■ **SUPPLIED INFORMATION**:

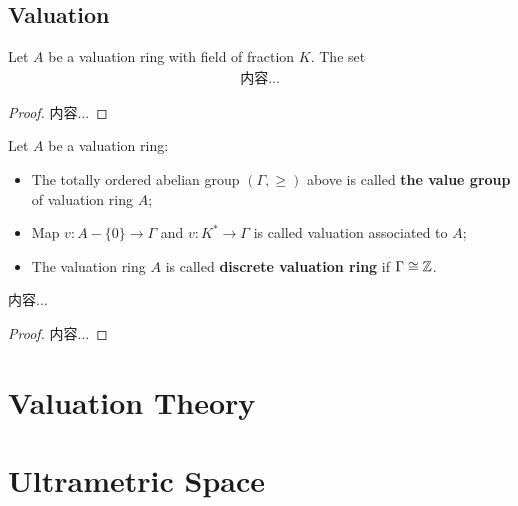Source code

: \documentclass[Total.tex]{subfiles}
\begin{document}
		\section{Valuation}
			\begin{lemma}
				Let $A$ be a valuation ring with field of fraction $K$. The set
				\begin{gather*}
					内容...
				\end{gather*}
			\end{lemma}
			\begin{proof}
				内容...
			\end{proof}
			\begin{Def}
				Let $A$ be a valuation ring:
				\begin{itemize}
					\item The totally ordered abelian group $(\Gamma,\geq)$ above is called \textbf{the value group} of valuation ring $A$;
					\item Map $v:A-\{0\}\rightarrow \Gamma$ and $v:K^*\rightarrow \Gamma$ is called valuation associated to $A$;
					\item The valuation ring $A$ is called \textbf{discrete valuation ring} if $\Gamma\cong \ZZ$.
				\end{itemize}
			\end{Def}
			
			\begin{lemma}
				内容...
			\end{lemma}
			\begin{proof}
				内容...
			\end{proof}
	\chapter{Valuation Theory}
	\chapter{Ultrametric Space}
\end{document}
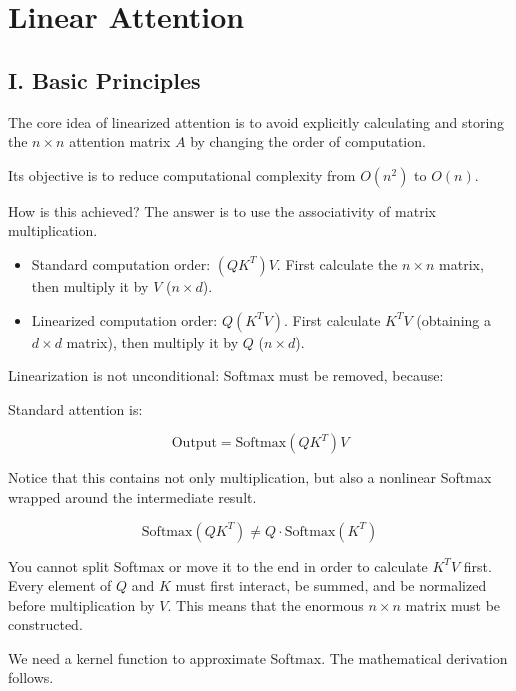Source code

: \setcounter{section}{7}

\hypertarget{linear-attention}{%
\section{Linear Attention}\label{linear-attention}}

\hypertarget{i.-basic-principles-1}{%
\subsection{I. Basic Principles}\label{i.-basic-principles-1}}

The core idea of linearized attention is to avoid explicitly calculating and storing the \(n \times n\) attention matrix \(A\) by changing the order of computation.

Its objective is to reduce computational complexity from \(O(n^2)\) to \(O(n)\).

How is this achieved? The answer is to use the associativity of matrix multiplication.

\begin{itemize}
\tightlist
\item
  Standard computation order: \((QK^T)V\). First calculate the \(n \times n\) matrix, then multiply it by \(V\) (\(n \times d\)).
\item
  Linearized computation order: \(Q(K^T V)\). First calculate \(K^T V\) (obtaining a \(d \times d\) matrix), then multiply it by \(Q\) (\(n \times d\)).
\end{itemize}

Linearization is not unconditional: Softmax must be removed, because:

Standard attention is:

\[
\mathrm{Output} = \mathrm{Softmax}(QK^T)V
\]

Notice that this contains not only multiplication, but also a nonlinear Softmax wrapped around the intermediate result.

\[
\mathrm{Softmax}(QK^T) \ne Q \cdot \mathrm{Softmax}(K^T)
\]

You cannot split Softmax or move it to the end in order to calculate \(K^T V\) first. Every element of \(Q\) and \(K\) must first interact, be summed, and be normalized before multiplication by \(V\). This means that the enormous \(n \times n\) matrix must be constructed.

We need a kernel function to approximate Softmax. The mathematical derivation follows.


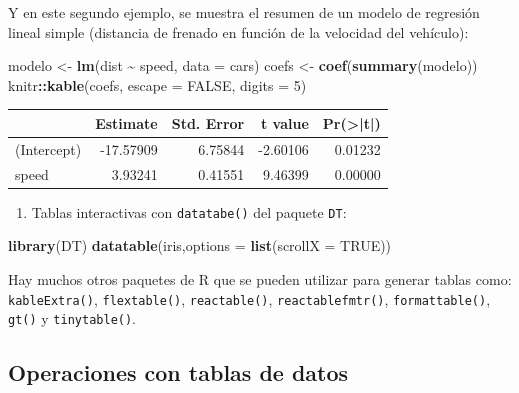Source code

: \documentclass[
]{book}
\newenvironment{Shaded}{\begin{snugshade}}{\end{snugshade}}
\newcommand{\AttributeTok}[1]{\textcolor[rgb]{0.13,0.29,0.53}{#1}}
\newcommand{\ConstantTok}[1]{\textcolor[rgb]{0.56,0.35,0.01}{#1}}
\newcommand{\DecValTok}[1]{\textcolor[rgb]{0.00,0.00,0.81}{#1}}
\newcommand{\FunctionTok}[1]{\textcolor[rgb]{0.13,0.29,0.53}{\textbf{#1}}}
\newcommand{\NormalTok}[1]{#1}
\newcommand{\OtherTok}[1]{\textcolor[rgb]{0.56,0.35,0.01}{#1}}
\newcommand{\SpecialCharTok}[1]{\textcolor[rgb]{0.81,0.36,0.00}{\textbf{#1}}}
\providecommand{\tightlist}{%
  \setlength{\itemsep}{0pt}\setlength{\parskip}{0pt}}
\begin{document}
Y en este segundo ejemplo, se muestra el resumen de un modelo de regresión lineal simple (distancia de frenado en función de la velocidad del vehículo):

\begin{Shaded}
\begin{Highlighting}[]
\NormalTok{modelo }\OtherTok{\textless{}{-}} \FunctionTok{lm}\NormalTok{(dist }\SpecialCharTok{\textasciitilde{}}\NormalTok{ speed, }\AttributeTok{data =}\NormalTok{ cars)}
\NormalTok{coefs }\OtherTok{\textless{}{-}} \FunctionTok{coef}\NormalTok{(}\FunctionTok{summary}\NormalTok{(modelo))}
\NormalTok{knitr}\SpecialCharTok{::}\FunctionTok{kable}\NormalTok{(coefs, }\AttributeTok{escape =} \ConstantTok{FALSE}\NormalTok{, }\AttributeTok{digits =} \DecValTok{5}\NormalTok{)}
\end{Highlighting}
\end{Shaded}

\begin{tabular}{l|r|r|r|r}
\hline
  & Estimate & Std. Error & t value & Pr(>|t|)\\
\hline
(Intercept) & -17.57909 & 6.75844 & -2.60106 & 0.01232\\
\hline
speed & 3.93241 & 0.41551 & 9.46399 & 0.00000\\
\hline
\end{tabular}

\begin{enumerate}
\def\labelenumi{\alph{enumi}.}
\setcounter{enumi}{1}
\tightlist
\item
  Tablas interactivas con \texttt{datatabe()} del paquete \texttt{DT}:
\end{enumerate}

\begin{Shaded}
\begin{Highlighting}[]
\FunctionTok{library}\NormalTok{(DT)}
\FunctionTok{datatable}\NormalTok{(iris,}\AttributeTok{options =} \FunctionTok{list}\NormalTok{(}\AttributeTok{scrollX =} \ConstantTok{TRUE}\NormalTok{))}
\end{Highlighting}
\end{Shaded}

Hay muchos otros paquetes de R que se pueden utilizar para generar tablas como:
\texttt{kableExtra()}, \texttt{flextable()}, \texttt{reactable()}, \texttt{reactablefmtr()},
\texttt{formattable()}, \texttt{gt()} y \texttt{tinytable()}.

\hypertarget{operaciones-con-tablas-de-datos}{%
\subsection{Operaciones con tablas de datos}\label{operaciones-con-tablas-de-datos}}
\end{document}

■ **TASK STATEMENT**: Determine how many lines of the data above contain the string "OtherTok", and give the result with nothing else.

■ **ANSWER SPACE**: 3